Articles

Politics and Glamour

Teddy, JFK, and Obama

Forbes , August 24, 2009

Ted was the Kennedy who lived. He was, as a result, the Kennedy who wasn’t glamorous.

Jack is forever young and forever whatever his adoring fans imagine him to be: the president who would have gotten us out of Vietnam (rather than the one who got us in) or the original supply-sider (rather than a textbook Keynesian), the ideal combination of Ronald Reagan and Barack Obama. We learned decades ago about Jack’s compulsive womanizing, but it is those selective images of the beautiful family that remain in collective memory. Life recorded no adulteries, no dirty tricks, no secret injections. The JFK of memory is a man of vigor, not an Addisons patient dependent on steroids, painkillers, and anti-spasmodics. He is the personification of political glamour.

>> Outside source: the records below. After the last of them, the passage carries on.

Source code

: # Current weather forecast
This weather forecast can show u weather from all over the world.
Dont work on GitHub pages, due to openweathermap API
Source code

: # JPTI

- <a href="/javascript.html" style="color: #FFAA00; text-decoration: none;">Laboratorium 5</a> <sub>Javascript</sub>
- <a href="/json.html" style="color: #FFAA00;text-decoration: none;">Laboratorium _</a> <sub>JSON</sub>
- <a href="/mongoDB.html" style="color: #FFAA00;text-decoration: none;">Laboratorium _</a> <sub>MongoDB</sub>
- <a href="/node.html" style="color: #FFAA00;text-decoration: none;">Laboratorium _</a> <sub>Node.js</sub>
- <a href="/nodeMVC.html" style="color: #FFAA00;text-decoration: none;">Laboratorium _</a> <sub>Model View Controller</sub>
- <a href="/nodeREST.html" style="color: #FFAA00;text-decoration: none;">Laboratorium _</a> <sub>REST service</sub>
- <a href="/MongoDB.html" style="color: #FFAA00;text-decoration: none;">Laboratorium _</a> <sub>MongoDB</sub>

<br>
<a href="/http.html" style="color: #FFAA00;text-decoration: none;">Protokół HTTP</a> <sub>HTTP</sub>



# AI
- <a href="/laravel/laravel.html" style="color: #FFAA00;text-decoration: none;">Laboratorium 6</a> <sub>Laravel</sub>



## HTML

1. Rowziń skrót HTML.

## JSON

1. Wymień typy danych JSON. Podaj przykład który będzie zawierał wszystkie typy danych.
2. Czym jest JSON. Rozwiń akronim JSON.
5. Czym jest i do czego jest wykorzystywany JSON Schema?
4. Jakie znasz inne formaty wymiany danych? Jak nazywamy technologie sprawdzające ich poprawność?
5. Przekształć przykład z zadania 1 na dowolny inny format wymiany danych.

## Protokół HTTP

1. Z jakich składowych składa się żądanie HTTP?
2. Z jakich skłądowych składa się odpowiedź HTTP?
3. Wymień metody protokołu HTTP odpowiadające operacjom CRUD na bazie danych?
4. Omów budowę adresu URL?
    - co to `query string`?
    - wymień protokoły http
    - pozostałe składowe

Bobby, too, is glamorous–the tough guy turned symbol of youth and idealism, more photogenic than Gene McCarthy and more mythic. No one wonders how he would have held together the fractious Democratic Party of 1968, because he never had to. Like his brother, RFK is a persona, not a person, all hope and promise and projection.

In an age of cynicism and full disclosure, political glamour is a rarity–not because politicians lack good looks or wealth or celebrity but because we know too much about them. We too easily see their flaws and imagine even more than the flaws we do see.

Despite what the fashion-magazine cover blurbs suggest, glamour is not a matter of style but of psychology. It is an imaginative exchange, in which an audience projects its longings onto the glamorous object and sees in that person, place or thing the fulfillment of those desires. By binding image and desire, glamour gives us pleasure, even as it heightens our yearning.

That process requires distance and mystery, because glamour is always an illusion. The word originally referred to a literal magic spell making things appear better than they really were. To “glamorize” something means to remove distractions or flaws. Too much information breaks the spell.

And we had way too much information about Ted Kennedy. Unlike his brothers, he lived to become bloated and middle-aged and politically out-of-step with the times. He lived to lose–to Jimmy Carter, the antithesis of glamour–and to see Reaganism triumph. And, of course, he lived to experience a scandal, Chappaquiddick, that even the Kennedy family could not retouch away.

He also lived to legislate: to attach his name to specific proposals and specific causes over a long period of time. Instead of embodying whatever the audience might long for, Ted Kennedy defined an ideological position. To both allies and enemies, he represented big-government liberalism. He could be eloquent or vicious–his attack on Robert Bork fed much of today’s nasty partisanship–but he was not vague.

Ted Kennedy did not inspire projection. He made policy. As many obituaries noted, the least glamorous Kennedy brother had the greatest direct impact on American law.

His death comes amid a rare resurrection of political glamour. Like John Kennedy in 1960, as a candidate, Barack Obama combined youth, vigor, and good looks with the promise of political change–a promise that meant different things to different voters, depending on their aspirations. "Barack has become a kind of human Rorschach test,” a friend told Rolling Stone during the campaign. “People see in him what they want to see.” His glamour made it easy to imagine that a President Obama would dissolve differences, abolish hard choices, and achieve political consensus, or that he was a stealth candidate who would translate his vague platform into a mandate for whatever policies a particular voter happened to support.

As many commentators have noted, before and since his death, Ted Kennedy’s illness coincided with President Obama’s push for one of the senator's favorite, never-realized causes: universal health insurance. Such a vast extension of the welfare state is controversial. It would be costly, not only in dollars and cents but in institutional disruption and foregone medical innovations. Even for those who support it, a health care bill entails many unglamorous trade-offs and bureaucratic details.

Not surprisingly, then, as the health care debate has intensified, Obama’s own glamour has diminished. A Rorschach test, it turns out, cannot make policy. Eventually you have to break the spell.